The US Food and Drug Administration has said that a menthol ban is a “top priority,” but public health advocates have accused the Biden administration of dragging its feet, and the ban has gotten caught up in election-year politics despite research showing clear health benefits.

The new research, published Wednesday in the journal Nicotine & Tobacco Research, looked at studies that have examined the effects of bans in more than 170 US localities, two states, several countries and the European Union.

The researchers did a deep search of English-language studies on tobacco use that were published through November 2022.
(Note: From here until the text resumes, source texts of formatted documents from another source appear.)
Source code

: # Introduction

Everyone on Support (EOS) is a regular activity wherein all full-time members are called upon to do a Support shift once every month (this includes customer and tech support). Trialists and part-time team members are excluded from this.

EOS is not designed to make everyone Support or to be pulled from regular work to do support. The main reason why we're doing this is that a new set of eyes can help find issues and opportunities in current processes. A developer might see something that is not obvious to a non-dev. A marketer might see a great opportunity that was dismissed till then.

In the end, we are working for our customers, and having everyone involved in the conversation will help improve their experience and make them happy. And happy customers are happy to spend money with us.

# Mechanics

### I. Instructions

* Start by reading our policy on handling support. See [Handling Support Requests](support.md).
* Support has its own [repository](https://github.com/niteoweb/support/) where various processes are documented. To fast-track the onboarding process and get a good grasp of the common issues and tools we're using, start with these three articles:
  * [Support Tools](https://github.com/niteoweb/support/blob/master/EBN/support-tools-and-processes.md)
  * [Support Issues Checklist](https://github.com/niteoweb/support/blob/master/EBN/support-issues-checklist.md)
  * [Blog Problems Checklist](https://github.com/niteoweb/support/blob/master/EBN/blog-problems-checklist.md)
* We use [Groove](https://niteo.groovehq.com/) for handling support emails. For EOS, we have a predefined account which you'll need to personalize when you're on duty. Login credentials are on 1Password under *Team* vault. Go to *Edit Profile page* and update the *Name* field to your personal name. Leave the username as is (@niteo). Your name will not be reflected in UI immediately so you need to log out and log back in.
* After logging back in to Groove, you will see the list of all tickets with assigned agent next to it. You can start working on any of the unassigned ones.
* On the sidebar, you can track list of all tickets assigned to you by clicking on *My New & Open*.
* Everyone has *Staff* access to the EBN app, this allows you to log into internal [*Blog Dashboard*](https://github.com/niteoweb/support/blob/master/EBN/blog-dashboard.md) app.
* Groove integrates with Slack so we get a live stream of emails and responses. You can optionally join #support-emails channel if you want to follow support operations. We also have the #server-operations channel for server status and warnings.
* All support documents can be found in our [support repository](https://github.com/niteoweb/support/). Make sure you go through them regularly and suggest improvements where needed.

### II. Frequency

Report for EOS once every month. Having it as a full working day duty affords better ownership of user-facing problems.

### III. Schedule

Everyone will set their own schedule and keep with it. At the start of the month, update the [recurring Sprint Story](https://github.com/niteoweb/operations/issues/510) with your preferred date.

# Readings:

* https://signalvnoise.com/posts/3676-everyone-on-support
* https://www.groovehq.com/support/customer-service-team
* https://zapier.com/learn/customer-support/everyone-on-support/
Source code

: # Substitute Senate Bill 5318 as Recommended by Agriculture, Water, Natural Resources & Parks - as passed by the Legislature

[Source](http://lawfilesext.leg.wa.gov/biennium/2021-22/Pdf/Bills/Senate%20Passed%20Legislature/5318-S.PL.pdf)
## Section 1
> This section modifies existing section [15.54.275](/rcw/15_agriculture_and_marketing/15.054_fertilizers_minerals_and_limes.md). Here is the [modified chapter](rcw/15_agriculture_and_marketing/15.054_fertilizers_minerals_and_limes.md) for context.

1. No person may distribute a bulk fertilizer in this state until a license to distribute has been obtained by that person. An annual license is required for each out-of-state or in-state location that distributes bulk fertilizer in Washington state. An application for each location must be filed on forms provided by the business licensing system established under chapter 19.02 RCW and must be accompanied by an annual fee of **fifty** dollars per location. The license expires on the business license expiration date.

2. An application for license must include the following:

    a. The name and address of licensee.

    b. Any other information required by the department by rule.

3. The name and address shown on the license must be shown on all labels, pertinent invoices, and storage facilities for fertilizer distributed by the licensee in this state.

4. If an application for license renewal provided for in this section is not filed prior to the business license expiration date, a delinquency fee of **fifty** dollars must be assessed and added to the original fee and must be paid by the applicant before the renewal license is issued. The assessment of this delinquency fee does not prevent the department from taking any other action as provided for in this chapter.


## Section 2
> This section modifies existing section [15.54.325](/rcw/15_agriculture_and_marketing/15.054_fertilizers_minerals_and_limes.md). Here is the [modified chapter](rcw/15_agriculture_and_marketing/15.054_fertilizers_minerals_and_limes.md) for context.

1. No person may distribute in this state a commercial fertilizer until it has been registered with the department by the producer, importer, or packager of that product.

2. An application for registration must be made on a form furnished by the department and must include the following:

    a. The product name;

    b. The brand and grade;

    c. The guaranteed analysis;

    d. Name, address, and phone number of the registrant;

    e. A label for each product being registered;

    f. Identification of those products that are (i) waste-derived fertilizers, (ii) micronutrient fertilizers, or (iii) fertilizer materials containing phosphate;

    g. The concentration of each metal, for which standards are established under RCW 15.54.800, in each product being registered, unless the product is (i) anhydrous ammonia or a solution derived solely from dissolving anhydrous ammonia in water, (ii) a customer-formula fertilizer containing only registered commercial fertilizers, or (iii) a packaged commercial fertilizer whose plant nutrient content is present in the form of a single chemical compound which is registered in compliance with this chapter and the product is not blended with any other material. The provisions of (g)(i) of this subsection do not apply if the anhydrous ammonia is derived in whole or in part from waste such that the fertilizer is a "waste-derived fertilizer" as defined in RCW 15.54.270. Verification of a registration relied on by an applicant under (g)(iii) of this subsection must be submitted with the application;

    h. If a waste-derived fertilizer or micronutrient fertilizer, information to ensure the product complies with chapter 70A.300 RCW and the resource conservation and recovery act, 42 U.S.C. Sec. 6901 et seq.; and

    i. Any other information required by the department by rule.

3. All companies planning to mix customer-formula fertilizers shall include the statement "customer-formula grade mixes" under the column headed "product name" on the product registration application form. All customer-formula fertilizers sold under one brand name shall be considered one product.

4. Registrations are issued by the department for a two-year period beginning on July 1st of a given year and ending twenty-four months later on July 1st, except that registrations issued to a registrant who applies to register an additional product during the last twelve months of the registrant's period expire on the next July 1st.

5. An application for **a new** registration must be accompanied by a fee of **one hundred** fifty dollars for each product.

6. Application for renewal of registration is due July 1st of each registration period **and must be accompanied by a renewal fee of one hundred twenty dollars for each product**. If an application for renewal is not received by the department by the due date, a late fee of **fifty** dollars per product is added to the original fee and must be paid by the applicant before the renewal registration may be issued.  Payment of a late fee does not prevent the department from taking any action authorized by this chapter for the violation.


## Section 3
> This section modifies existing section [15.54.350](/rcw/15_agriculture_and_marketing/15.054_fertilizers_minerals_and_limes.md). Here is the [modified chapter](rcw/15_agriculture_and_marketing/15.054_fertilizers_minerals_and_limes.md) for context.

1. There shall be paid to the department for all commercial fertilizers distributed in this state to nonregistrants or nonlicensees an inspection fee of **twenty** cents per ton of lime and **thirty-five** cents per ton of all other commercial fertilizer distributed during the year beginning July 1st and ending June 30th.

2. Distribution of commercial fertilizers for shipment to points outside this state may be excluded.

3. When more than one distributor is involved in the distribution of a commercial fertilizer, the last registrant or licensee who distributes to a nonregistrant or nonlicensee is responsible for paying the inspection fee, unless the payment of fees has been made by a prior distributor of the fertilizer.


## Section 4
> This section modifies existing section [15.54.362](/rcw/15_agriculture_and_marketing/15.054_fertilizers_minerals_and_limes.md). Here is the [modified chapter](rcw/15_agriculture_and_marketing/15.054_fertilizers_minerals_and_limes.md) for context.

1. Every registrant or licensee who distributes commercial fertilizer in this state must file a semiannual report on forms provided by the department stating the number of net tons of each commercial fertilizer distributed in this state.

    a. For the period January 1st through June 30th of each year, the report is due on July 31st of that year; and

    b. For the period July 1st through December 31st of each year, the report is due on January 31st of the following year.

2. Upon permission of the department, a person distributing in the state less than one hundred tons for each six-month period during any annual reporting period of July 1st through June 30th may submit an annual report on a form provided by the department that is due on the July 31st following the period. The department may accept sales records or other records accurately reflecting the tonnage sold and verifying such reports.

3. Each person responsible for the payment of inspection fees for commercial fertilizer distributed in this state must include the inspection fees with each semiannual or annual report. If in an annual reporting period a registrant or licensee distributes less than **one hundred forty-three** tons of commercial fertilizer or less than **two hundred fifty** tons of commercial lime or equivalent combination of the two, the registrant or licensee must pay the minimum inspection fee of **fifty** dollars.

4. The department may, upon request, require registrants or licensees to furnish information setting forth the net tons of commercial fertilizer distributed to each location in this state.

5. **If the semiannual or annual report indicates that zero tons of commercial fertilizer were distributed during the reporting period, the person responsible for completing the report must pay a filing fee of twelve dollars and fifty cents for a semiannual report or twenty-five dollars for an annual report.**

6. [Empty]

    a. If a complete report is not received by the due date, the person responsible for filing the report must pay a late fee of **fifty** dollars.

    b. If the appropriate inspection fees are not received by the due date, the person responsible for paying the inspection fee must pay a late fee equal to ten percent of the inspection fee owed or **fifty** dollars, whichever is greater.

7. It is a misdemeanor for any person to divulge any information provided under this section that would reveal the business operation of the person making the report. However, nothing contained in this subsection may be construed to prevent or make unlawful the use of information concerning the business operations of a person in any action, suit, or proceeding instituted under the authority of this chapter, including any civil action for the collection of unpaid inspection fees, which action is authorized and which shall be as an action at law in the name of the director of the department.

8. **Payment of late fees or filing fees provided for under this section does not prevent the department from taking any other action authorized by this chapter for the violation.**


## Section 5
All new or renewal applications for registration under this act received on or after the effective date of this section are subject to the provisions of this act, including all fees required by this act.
The pooled results show that about a quarter of menthol smokers quit within a year or two when the substance is banned from cigarettes.

They found that of the menthol smokers who did not quit after bans were put into place, about half switched to non-menthol cigarettes, 12% switched to other flavored tobacco products, and another quarter found a way to continue smoking menthols.

National bans seemed to be most effective, the studies showed. Menthol cigarette smoking rates were lower in settings with national bans and highest when there were only local or statewide bans.

The tobacco industry has argued that a nationwide ban could make it dangerous for menthol smokers who would seek out illegal cigarettes, leading to violent encounters with police. However, the research did not turn up any evidence that bans created surges of people who turned to a black market for menthol cigarettes.

“Contrary to claims by the tobacco industry, we did not see an increase in the use of illicit products,” study co-author Dr. Sarah Mills said.

“This review provides compelling evidence that the US Food and Drug Administration should move forward with banning the sale of menthol cigarettes,” said Mills, an assistant professor in the Department of Health Behavior at the Gillings School of Public Health.

Smoking is the No. 1 cause of preventable death in the US. Even if just a quarter of menthol smokers quit, it could improve the health of thousands of people.

Although the number of people who smoke cigarettes in the US has fallen to one of the lowest levels in history, the proportion of those who smoke menthols has been increasing, according to the US Centers for Disease Control and Prevention. And the numbers of quitters among some demographics, including among older people, have fallen flat.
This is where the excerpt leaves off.